À noter que -et contrairement à ce que l’on aurait pu croire- ce n’est pas Kairouan (391), la ville sainte, qui détient le record de la concentration de mosquées, mais la ville de Sfax (524). Au lendemain du 14 janvier 2011, plus de 1000 seraient tombées entre les mains des fondamentalistes, selon le porte-parole du ministère de l’Intérieur, Mohamed Ali Aroui. Parmi ces mosquées, 90 ont été construites dans l’anarchie, selon le ministère des Affaires religieuses. En juillet dernier, 149 mosquées étaient déclarées sous influence salafiste, dont 25 toujours hors de contrôle.
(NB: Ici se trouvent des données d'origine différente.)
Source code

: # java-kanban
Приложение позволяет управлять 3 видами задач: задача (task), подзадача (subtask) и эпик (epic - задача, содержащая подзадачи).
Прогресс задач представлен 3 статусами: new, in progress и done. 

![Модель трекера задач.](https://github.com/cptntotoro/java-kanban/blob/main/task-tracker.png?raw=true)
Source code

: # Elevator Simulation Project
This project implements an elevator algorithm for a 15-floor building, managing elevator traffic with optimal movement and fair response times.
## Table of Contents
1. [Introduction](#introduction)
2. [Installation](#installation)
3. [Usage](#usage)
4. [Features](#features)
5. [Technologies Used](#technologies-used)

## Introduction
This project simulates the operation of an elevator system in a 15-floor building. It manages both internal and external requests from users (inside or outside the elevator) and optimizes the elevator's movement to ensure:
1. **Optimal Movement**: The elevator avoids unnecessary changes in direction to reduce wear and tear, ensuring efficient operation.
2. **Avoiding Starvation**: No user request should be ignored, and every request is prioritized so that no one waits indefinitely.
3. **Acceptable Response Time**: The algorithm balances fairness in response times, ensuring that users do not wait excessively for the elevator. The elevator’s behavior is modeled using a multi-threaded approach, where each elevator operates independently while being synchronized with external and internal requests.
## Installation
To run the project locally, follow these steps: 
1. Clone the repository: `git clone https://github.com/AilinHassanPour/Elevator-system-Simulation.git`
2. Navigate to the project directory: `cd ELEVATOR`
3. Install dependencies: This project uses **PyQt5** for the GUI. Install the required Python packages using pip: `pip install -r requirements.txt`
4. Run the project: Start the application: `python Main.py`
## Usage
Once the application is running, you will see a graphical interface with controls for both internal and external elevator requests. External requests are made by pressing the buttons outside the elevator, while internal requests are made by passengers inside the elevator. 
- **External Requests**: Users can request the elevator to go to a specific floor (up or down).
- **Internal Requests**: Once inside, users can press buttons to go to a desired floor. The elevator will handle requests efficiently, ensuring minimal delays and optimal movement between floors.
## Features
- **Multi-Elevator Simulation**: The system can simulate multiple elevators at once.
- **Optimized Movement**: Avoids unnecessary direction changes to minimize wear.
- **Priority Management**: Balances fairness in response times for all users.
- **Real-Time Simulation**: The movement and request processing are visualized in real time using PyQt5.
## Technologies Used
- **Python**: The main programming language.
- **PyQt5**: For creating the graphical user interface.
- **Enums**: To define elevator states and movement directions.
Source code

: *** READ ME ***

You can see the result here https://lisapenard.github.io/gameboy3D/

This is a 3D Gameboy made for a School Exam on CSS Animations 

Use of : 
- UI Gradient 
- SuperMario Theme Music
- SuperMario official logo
Imprenable, la grande mosquée Ezzitouna est demeurée aux mains de l’imam virulent Houcine Laabidi, qui y a réinstauré « l’enseignement zeitounien original ».

Fait notoire, ces nouveaux arrivants ont également pris d’assaut des cellules du RCD, l’ancien parti du président déchu, pour les transformer en mosquées. Une carte publiée par l’hebdomadaire Akher Khabar, en décembre 2013, montre que la plupart des mosquées accaparées par les Salafistes se trouvent dans la capitale, lieu de l’épicentre du pouvoir politique.

Réinventer la gestion du religieux

Ainsi, le malentendu se prolonge. Depuis cinquante ans, on se plait à répéter que le modèle séculariste tunisien est atypique. Or, il s’avère que le « particularisme tunisien » n’a tenu le coup que revêtu des insignes imparfaits d’un processus quasi universel quant à sa dimension relevant du désengagement du politique de l’emprise religieuse. Un désengagement difficile, parfois douloureux, mais qui demeure pourtant banal par son caractère universel découlant des besoins de mutation sociopolitique des nations.

Et si, aujourd’hui, l’État séculier est en crise, c’est bien parce que « le fanatisme de l’universel », pour reprendre le mot de Bourdieu, a dégénéré en despotisme. Car « les méthodes despotiques concernent autant les modernes que les conservateurs »*.

Que la Tunisie ait besoin, aujourd’hui, d’un grand projet national pour réhabiliter le discours religieux qui fut marginalisé par le passé, comme l’affirme le ministre des Affaires religieuse, est une évidence. Reste à bannir « la bigoterie » des uns et des autres, celle-là même qui « aboutit à survaloriser la variable religieuse pour ne pas avoir à répondre aux véritables attentes, politiques celles-là, en termes de démocratisation et de pluralisme ».
Car si la crise des mosquées marque la fin du « monopole étatique de production et de gestion de la norme islamique », le discours sur les mosquées continue à servir de faire-valoir à des « démarches racoleuses » en termes politiques. Aidé en cela, il est vrai, par le caractère -inévitablement- non moins racoleur de la démocratie en termes de quête des voix et d’adhésion populaire.

Notes

* Hélé Béji, nouvelle préface au « Désenchantement national ; essai sur la décolonisation », Elyzad Poche, 2014.